── PROVIDED DATA ──
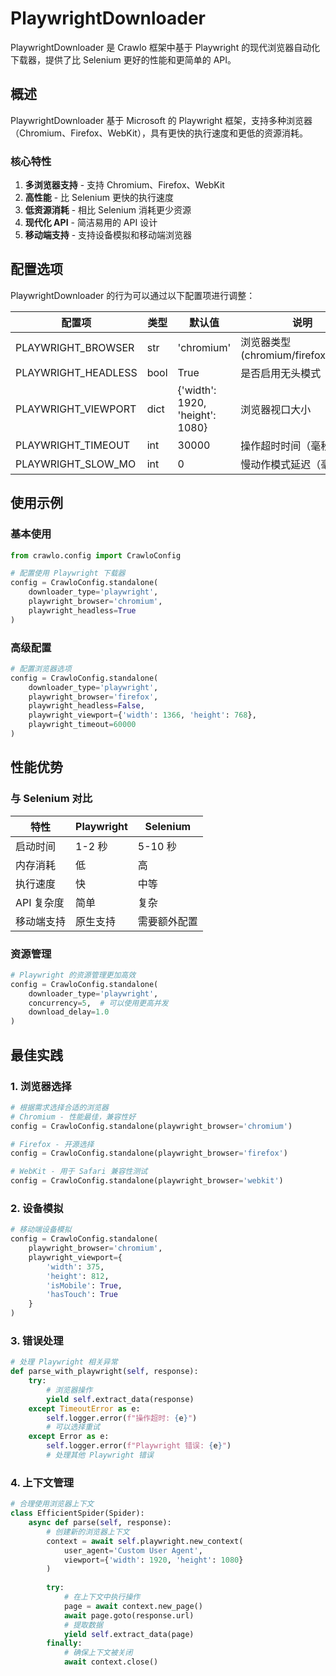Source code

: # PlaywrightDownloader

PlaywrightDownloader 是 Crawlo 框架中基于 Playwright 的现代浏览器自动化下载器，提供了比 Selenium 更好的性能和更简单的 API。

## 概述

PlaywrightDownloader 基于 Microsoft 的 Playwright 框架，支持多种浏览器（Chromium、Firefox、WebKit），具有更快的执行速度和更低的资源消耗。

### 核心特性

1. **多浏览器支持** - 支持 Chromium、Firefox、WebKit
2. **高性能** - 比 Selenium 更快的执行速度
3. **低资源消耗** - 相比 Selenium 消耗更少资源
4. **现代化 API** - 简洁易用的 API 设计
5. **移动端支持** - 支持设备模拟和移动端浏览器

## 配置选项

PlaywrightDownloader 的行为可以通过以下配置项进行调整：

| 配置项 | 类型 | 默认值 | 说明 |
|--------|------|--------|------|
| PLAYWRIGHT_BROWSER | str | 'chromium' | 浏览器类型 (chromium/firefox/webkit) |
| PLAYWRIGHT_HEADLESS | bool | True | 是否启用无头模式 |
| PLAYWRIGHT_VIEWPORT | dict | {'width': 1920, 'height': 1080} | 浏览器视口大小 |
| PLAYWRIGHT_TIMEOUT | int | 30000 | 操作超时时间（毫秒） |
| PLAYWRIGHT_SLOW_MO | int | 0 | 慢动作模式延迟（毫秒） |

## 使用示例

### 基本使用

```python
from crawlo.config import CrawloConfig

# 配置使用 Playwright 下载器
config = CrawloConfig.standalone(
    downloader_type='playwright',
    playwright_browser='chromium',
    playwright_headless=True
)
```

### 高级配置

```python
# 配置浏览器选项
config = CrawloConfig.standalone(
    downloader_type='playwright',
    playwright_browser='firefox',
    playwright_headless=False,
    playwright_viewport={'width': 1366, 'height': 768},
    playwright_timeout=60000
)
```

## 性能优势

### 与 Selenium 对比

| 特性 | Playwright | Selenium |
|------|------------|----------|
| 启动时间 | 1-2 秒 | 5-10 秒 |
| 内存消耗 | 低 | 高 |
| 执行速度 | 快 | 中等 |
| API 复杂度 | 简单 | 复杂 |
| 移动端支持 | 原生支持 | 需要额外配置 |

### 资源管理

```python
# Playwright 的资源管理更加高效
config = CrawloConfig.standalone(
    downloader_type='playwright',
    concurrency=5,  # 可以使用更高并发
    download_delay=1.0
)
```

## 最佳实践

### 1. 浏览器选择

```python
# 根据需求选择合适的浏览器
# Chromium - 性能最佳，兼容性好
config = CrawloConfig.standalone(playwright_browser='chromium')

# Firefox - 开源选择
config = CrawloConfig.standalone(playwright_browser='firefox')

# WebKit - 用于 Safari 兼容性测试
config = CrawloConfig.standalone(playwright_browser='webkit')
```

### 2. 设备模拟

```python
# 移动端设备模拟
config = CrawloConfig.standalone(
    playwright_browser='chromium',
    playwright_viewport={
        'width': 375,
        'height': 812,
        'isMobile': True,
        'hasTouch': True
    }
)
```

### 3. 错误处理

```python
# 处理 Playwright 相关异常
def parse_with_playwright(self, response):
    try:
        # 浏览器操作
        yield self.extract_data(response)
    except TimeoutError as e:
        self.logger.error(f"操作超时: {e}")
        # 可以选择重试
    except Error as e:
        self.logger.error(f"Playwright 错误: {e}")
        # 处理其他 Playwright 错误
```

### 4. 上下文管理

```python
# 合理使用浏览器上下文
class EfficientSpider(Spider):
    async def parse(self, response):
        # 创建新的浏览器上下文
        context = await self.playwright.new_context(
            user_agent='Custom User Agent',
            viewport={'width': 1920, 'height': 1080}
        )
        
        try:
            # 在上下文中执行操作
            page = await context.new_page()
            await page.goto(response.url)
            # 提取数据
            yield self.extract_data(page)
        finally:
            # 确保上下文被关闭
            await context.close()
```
───
Show, from the listing above, every line holding the word "width".

:: ANSWER SECTION ::
| PLAYWRIGHT_VIEWPORT | dict | {'width': 1920, 'height': 1080} | 浏览器视口大小 |
    playwright_viewport={'width': 1366, 'height': 768},
        'width': 375,
            viewport={'width': 1920, 'height': 1080}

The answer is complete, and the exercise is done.